Theatre: Shane Mac an Bhaird’s play leans towards comedy. But the zany script and bleak setting call for more farcical energy from this Rough Magic staging

Ian Toner, Megan McDonnell, David Rawle, Ronan Leahy and Una Kavanagh in The Delirium Archive, written by Shane Mac an Bhaird and staged by Rough Magic. Photograph: Ros Kavanagh
Ian Toner, Megan McDonnell, David Rawle, Ronan Leahy and Una Kavanagh in The Delirium Archive, written by Shane Mac an Bhaird and staged by Rough Magic. Photograph: Ros Kavanagh

The Delirium Archive

Project Arts Centre, Dublin
★★☆☆☆

Shane Mac an Bhaird’s new play opens in a drab kitchen-livingroom whose uneven grey walls evoke a perpetually postponed paint job. References to “Nef”, Lacken and Ballina, among other places, situate the house in Co Mayo. But the wilds of the west remain firmly out of view throughout The Delirium Archive, as we watch a family of four grapple with life in confinement.

All of them wear dressing gowns (which initially suggests an average day in lockdown circa April 2020).
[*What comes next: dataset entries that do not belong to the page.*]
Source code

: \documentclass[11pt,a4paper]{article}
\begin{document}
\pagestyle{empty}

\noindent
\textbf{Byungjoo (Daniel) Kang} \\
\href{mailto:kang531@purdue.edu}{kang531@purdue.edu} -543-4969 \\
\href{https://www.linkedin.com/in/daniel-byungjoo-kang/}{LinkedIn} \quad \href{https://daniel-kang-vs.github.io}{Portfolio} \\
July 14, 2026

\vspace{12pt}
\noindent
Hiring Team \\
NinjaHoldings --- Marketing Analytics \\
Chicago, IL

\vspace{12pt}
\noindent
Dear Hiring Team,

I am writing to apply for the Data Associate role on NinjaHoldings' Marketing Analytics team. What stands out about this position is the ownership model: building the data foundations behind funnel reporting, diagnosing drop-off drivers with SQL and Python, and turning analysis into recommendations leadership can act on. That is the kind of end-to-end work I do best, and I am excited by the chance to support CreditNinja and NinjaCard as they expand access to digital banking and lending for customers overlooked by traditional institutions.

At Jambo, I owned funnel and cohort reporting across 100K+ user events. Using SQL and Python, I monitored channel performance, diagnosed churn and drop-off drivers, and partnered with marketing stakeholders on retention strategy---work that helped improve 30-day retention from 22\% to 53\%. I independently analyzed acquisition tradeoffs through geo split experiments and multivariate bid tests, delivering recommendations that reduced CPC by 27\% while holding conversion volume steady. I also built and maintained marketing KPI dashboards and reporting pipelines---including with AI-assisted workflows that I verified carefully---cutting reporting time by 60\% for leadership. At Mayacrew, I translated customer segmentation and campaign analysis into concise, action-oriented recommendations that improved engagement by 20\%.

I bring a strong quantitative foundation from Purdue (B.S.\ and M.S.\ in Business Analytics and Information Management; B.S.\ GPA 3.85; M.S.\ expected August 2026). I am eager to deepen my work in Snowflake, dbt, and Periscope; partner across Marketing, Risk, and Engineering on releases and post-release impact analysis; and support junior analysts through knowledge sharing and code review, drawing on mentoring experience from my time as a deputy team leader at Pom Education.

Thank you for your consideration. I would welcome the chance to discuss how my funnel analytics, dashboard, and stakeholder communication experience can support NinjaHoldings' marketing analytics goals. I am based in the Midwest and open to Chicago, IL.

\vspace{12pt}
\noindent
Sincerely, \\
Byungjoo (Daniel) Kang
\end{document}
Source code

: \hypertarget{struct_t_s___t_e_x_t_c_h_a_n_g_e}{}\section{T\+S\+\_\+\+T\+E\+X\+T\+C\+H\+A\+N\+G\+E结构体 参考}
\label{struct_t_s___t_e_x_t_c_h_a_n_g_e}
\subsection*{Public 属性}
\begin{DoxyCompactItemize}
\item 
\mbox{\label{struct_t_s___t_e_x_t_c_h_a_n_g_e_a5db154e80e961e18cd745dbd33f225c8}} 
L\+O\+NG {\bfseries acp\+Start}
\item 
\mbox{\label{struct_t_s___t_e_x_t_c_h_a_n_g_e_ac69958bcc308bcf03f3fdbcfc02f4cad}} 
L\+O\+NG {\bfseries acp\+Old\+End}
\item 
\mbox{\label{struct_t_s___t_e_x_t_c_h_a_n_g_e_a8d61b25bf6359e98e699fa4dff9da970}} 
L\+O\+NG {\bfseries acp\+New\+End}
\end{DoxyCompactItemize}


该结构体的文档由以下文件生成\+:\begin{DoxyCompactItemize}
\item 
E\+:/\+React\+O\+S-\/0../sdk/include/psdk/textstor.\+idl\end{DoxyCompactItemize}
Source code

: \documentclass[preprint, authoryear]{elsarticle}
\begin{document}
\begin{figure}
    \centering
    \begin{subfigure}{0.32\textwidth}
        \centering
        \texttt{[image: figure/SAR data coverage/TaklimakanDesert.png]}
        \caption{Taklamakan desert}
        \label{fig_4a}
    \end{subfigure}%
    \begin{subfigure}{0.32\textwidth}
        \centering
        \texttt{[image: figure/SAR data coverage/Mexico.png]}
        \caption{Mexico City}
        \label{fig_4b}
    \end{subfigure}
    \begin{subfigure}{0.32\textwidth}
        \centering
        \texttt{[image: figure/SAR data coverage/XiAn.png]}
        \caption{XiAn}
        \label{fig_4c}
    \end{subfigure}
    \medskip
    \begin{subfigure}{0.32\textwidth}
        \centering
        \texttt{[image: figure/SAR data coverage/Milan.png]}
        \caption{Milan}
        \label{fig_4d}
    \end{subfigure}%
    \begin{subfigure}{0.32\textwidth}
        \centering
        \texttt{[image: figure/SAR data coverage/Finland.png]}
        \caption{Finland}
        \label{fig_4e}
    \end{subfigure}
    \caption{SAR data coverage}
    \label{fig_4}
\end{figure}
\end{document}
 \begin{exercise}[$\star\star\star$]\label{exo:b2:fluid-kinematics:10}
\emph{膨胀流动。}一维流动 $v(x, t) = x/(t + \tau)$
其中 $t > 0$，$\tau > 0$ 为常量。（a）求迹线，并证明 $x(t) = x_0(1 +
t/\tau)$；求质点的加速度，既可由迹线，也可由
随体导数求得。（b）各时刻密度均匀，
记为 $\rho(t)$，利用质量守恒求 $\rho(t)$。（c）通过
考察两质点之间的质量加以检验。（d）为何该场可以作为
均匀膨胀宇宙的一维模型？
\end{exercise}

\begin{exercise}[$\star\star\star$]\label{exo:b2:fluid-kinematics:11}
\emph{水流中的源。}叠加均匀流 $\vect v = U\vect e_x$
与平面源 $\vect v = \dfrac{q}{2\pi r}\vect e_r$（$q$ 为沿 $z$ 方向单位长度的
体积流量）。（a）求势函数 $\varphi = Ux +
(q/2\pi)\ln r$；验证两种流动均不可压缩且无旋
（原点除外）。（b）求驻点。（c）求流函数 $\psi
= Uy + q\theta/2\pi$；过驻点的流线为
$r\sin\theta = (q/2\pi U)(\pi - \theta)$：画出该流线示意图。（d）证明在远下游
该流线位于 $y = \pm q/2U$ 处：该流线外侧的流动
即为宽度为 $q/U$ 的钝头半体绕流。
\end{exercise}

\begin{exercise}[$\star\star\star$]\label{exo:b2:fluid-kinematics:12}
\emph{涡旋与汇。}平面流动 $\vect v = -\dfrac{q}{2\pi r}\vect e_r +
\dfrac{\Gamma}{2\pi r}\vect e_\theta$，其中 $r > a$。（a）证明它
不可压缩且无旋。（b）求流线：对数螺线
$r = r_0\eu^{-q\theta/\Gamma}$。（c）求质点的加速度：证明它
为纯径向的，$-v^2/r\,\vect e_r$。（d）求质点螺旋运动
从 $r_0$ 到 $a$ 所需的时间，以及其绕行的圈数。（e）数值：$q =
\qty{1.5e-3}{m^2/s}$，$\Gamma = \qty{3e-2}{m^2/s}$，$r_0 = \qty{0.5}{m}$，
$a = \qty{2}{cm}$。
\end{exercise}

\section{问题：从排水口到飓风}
But ominous mentions of “yellow fog” point to a far greater, albeit unidentified catastrophe, which means no one can venture outdoors without a hazmat suit.

To help relieve postapocalyptic tedium, the characters take turns donning a headset that cuts them off from the other family members while immersing them in the past.

Early on, the mother, Caitríona (Úna Kavanagh), is transported to a youthful holiday and romantic encounter in Spain. But other memories are more troubling, as when her befuddled, highly strung husband, Tomás (Ronan Leahy), revisits an embarrassing blackout in the delivery ward following the birth of their daughter, Octavia.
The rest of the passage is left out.